**The problem**
For the listing below, give the number of lines that hold the string "Fisheries", without anything else.

**Available records**
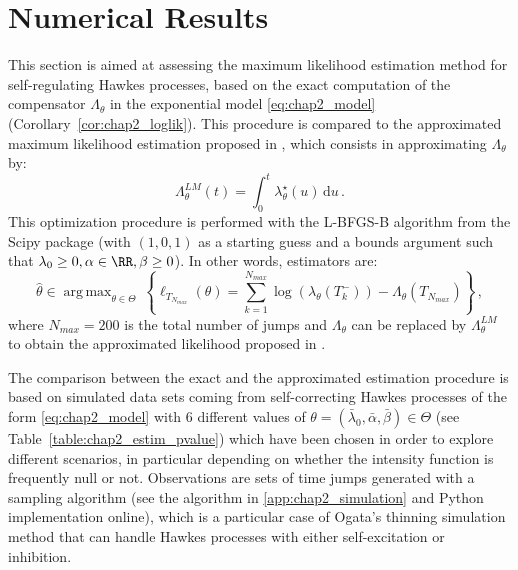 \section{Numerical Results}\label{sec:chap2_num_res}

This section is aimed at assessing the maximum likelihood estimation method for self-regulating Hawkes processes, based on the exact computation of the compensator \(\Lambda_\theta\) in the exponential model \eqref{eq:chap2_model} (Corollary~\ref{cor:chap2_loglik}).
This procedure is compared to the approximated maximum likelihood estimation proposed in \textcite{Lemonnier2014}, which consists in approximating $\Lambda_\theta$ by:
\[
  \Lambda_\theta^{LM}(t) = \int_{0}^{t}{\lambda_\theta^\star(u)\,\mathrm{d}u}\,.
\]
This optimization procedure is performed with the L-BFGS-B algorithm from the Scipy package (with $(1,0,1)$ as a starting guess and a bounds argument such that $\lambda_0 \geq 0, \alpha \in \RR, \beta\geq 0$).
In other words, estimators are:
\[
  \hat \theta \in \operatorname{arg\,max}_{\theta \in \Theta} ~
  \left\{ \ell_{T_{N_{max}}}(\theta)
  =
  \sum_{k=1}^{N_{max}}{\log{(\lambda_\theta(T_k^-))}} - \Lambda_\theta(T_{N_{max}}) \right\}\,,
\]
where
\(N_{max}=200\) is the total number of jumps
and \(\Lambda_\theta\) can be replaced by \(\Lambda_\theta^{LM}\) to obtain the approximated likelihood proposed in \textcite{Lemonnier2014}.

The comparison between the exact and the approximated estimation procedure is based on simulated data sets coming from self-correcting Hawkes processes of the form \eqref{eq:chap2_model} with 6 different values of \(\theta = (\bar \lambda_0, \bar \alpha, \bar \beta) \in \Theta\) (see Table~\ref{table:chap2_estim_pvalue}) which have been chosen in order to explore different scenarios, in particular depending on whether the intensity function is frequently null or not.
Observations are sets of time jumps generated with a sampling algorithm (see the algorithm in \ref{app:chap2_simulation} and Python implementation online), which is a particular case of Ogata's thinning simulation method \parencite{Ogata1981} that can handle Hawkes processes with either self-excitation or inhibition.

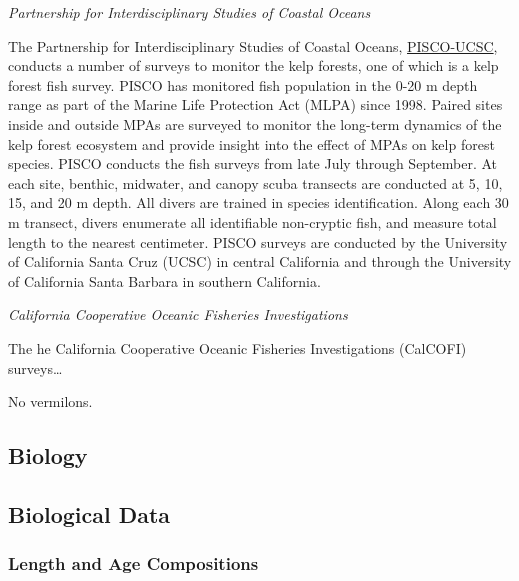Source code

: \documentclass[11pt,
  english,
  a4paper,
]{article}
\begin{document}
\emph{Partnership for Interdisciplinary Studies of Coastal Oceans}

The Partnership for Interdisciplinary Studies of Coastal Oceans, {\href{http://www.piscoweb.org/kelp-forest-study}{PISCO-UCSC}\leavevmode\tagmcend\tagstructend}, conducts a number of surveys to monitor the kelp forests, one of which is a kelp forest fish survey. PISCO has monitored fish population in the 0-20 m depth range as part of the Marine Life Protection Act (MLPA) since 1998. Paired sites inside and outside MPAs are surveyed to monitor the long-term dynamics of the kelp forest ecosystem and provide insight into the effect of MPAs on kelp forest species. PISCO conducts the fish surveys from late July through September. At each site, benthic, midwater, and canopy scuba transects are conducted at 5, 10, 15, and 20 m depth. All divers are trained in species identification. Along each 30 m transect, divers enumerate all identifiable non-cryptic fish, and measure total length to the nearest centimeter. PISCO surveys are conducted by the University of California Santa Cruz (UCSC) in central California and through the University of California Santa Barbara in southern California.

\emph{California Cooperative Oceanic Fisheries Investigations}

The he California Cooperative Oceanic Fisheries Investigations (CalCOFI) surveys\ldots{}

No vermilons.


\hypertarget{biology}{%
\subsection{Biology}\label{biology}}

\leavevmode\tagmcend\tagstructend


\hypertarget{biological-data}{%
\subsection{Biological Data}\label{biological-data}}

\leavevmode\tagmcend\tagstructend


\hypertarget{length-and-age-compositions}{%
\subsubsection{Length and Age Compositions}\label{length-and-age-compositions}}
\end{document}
==
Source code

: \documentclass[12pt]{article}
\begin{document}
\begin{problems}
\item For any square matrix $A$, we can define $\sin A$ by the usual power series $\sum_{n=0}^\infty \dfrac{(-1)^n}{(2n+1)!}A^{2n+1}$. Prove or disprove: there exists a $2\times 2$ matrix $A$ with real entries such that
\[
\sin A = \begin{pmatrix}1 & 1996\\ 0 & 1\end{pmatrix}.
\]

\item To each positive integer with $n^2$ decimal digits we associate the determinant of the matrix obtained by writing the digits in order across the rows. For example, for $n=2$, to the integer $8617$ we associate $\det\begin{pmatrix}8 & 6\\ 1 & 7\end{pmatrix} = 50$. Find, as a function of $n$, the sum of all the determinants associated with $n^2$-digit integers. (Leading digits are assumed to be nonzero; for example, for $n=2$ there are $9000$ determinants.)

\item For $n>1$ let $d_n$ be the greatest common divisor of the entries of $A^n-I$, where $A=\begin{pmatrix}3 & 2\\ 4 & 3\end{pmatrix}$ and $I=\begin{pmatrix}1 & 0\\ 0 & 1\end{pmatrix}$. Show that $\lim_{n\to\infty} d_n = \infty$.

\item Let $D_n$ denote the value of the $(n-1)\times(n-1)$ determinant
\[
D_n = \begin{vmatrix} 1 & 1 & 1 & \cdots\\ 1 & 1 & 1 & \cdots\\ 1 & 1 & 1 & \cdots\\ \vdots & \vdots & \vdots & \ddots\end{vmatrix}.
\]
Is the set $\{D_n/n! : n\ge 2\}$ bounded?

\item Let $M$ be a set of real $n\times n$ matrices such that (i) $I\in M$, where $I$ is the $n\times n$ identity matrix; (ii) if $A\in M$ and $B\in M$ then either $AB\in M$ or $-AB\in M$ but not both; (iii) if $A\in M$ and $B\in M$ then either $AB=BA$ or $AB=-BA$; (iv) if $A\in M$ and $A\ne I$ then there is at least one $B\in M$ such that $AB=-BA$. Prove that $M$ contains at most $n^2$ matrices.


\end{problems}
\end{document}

**Task solution**
2